Essendo una nazione sovrana e avendo una politica estera, l’India fa il suo sporco gioco. Con il bastone e con la carota, con la legge e con la furbizia, con la diplomazia e con le spacconate. Come è naturale che sia, come è sempre stato. Nuova Delhi sembra avere ben chiaro quello che invece a Terzi, a Monti, ma anche a tanti pseudoanticonformisti e ai soliti anti-italiani di casa nostra sfugge, e cioè che il fulcro attorno a cui ruota tutta questa vicenda è l’onore nazionale. Se il concetto suona retrò chiamiamola “autorevolezza”, che poi doveva essere uno dei motivi fondamentali per cui affidarci a Monti: ritrovare “autorevolezza”. Non avevamo capito, noi stolti, che con questo termine si faceva riferimento al masticare con la bocca chiusa durante i vertici Ue e all’abbandono delle barzellette come arma diplomatica. Insomma, questioni di etichetta, che non a caso e la prima e unica preoccupazione dei maggiordomi.
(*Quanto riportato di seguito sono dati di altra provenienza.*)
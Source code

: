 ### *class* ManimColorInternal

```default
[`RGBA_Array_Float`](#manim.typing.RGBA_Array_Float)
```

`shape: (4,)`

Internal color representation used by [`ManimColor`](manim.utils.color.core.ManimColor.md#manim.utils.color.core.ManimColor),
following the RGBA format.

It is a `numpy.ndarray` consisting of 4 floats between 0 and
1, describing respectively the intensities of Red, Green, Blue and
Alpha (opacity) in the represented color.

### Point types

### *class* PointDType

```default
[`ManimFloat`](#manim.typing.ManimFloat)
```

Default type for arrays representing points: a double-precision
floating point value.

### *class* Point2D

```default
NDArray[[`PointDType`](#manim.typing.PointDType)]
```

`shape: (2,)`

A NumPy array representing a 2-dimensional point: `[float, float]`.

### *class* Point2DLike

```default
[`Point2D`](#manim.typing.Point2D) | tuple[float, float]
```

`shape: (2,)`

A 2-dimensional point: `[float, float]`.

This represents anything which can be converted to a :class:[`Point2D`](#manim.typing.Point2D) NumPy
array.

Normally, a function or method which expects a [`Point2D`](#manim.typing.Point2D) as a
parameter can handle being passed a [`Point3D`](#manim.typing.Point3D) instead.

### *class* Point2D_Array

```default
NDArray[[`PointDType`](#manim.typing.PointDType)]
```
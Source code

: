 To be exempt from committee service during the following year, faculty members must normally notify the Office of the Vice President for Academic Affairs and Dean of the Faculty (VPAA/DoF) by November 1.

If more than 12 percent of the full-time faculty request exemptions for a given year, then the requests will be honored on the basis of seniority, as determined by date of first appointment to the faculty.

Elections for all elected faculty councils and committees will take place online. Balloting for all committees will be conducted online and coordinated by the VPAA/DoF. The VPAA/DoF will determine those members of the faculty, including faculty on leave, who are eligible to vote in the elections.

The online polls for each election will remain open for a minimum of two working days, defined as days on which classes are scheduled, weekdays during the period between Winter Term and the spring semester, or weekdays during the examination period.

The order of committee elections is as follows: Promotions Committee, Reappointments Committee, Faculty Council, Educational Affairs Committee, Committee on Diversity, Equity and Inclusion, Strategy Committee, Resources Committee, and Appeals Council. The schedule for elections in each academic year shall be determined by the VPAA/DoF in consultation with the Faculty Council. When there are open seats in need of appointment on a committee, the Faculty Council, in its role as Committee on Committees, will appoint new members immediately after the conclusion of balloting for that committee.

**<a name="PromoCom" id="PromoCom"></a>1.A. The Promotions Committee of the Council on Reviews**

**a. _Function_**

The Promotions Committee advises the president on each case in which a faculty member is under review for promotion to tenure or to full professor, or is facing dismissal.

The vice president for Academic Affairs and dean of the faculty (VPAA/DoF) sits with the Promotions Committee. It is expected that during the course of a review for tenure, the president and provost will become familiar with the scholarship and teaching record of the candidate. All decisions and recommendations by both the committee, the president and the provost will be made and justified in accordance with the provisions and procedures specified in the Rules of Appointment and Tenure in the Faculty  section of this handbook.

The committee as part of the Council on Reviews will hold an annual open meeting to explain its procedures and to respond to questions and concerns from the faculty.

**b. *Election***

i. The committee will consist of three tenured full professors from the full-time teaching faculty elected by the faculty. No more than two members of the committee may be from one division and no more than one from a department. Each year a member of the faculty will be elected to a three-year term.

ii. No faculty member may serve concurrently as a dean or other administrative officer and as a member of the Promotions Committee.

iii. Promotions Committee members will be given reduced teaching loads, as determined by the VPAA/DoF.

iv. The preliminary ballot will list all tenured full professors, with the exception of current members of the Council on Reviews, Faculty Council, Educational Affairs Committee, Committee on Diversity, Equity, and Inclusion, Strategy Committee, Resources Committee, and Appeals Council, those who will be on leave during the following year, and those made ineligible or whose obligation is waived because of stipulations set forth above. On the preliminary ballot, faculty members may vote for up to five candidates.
L’onore della nazione: da queste parti sembra di parlare una lingua antica e superata, ma per ritrovare il concetto al centro delle preoccupazioni di uno Stato non occorre andare con la memoria al mondo pre-1945. Che lo crediate o no, ragionano così anche la maggior parte delle democrazie d’Occidente a cui diciamo di ispirarci. Che lo crediate o no, ragionavano così anche gli esponenti dell’Italia di qualche anno fa. Quella, per intenderci, in cui avevamo ancora una politica estera.

Mattei, Craxi, persino Andreotti, do you remember? Ma del resto noi la sudditanza ce l’abbiamo nel cervello e l’8 settembre ce l’abbiamo inciso nel cuore. È per questo che, quando qualcuno ha proposto di sbattere i pugni sul tavolo nei confronti dell’India, le reazioni sono state tra lo sbigottito e il sarcastico: «E cosa volete fare, dichiarare guerra all’India? ». Chissà se qualcuno rivolse la stessa obiezione a quel presidente del Consiglio che schierò i carabinieri contro i marines, a Sigonella… Siamo così disabituati alla sovranità che ogni legittima rimostranza ci sembra subito caricaturale, quasi che un politico che voglia farsi rispettare debba automaticamente assumere le sembianze dei folli guerrafondai da film. Abbiamo disimparato l’abc della politica estera e della diplomazia, che è fatta anche di irrigidimenti, di fermezza, di scontro ritualizzato, di gesti simbolici. Ovunque, tranne che da noi. Ma se così dev’essere, allora tanto valeva farla davvero quella guerra. Se proprio dobbiamo cessare di essere una nazione, meglio farlo sotto missili nucleari che portano i nomi degli antichi dei che nella lenta agonia di questo paese di sciuscià.